▶ TASK TO COMPLETE
Entries follow. Give back exactly the lines starting at the one containing "the compadres helps" and ending at the one containing "between cates or drinking companions, who 25", and no other lines.
Segment Start: DATA TO PROCESS
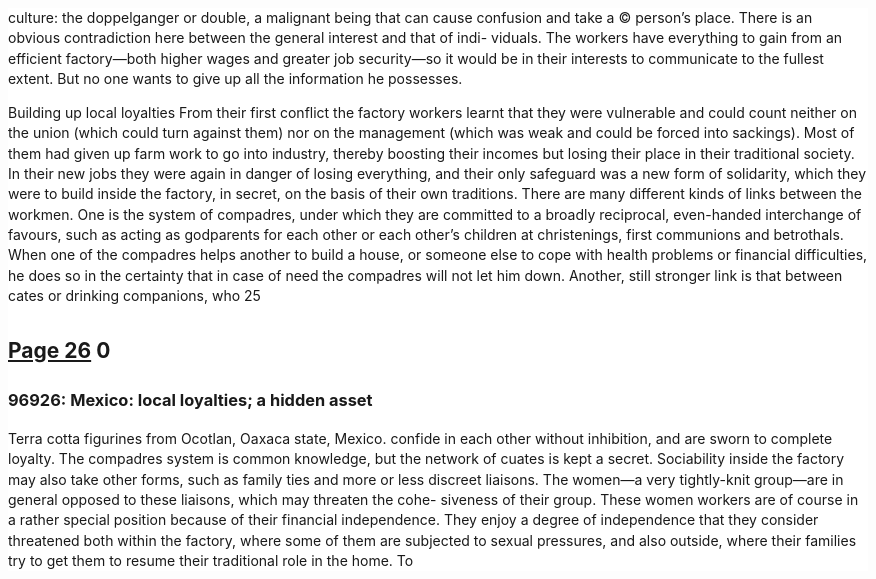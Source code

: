 culture: the doppelganger or double, a malignant 
being that can cause confusion and take a 
© person’s place. 
There is an obvious contradiction here 
between the general interest and that of indi- 
viduals. The workers have everything to gain 
from an efficient factory—both higher wages 
and greater job security—so it would be in their 
interests to communicate to the fullest extent. 
But no one wants to give up all the information 
he possesses. 
 
Building up local loyalties 
From their first conflict the factory workers 
learnt that they were vulnerable and could count 
neither on the union (which could turn against 
them) nor on the management (which was weak 
and could be forced into sackings). Most of 
them had given up farm work to go into 
industry, thereby boosting their incomes but 
losing their place in their traditional society. In 
their new jobs they were again in danger of 
losing everything, and their only safeguard was 
a new form of solidarity, which they were to 
build inside the factory, in secret, on the basis of 
their own traditions. 
There are many different kinds of links 
between the workmen. One is the system of 
compadres, under which they are committed to 
a broadly reciprocal, even-handed interchange 
of favours, such as acting as godparents for each 
other or each other’s children at christenings, 
first communions and betrothals. When one of 
the compadres helps another to build a house, or 
someone else to cope with health problems or 
financial difficulties, he does so in the certainty 
that in case of need the compadres will not let 
him down. Another, still stronger link is that 
between cates or drinking companions, who 25

## [Page 26](096934engo.pdf#page=26) 0

### 96926: Mexico: local loyalties; a hidden asset

Terra cotta figurines from 
Ocotlan, Oaxaca state, 
Mexico. 
confide in each other without inhibition, and are 
sworn to complete loyalty. The compadres 
system is common knowledge, but the network 
of cuates is kept a secret. 
Sociability inside the factory may also take 
other forms, such as family ties and more or 
less discreet liaisons. The women—a very 
tightly-knit group—are in general opposed to 
these liaisons, which may threaten the cohe- 
siveness of their group. These women workers 
are of course in a rather special position because 
of their financial independence. They enjoy a 
degree of independence that they consider 
threatened both within the factory, where some 
of them are subjected to sexual pressures, and 
also outside, where their families try to get them 
to resume their traditional role in the home. To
Segment End: DATA TO PROCESS
▶ RESPONSE AREA
the compadres helps another to build a house, or 
someone else to cope with health problems or 
financial difficulties, he does so in the certainty 
that in case of need the compadres will not let 
him down. Another, still stronger link is that 
between cates or drinking companions, who 25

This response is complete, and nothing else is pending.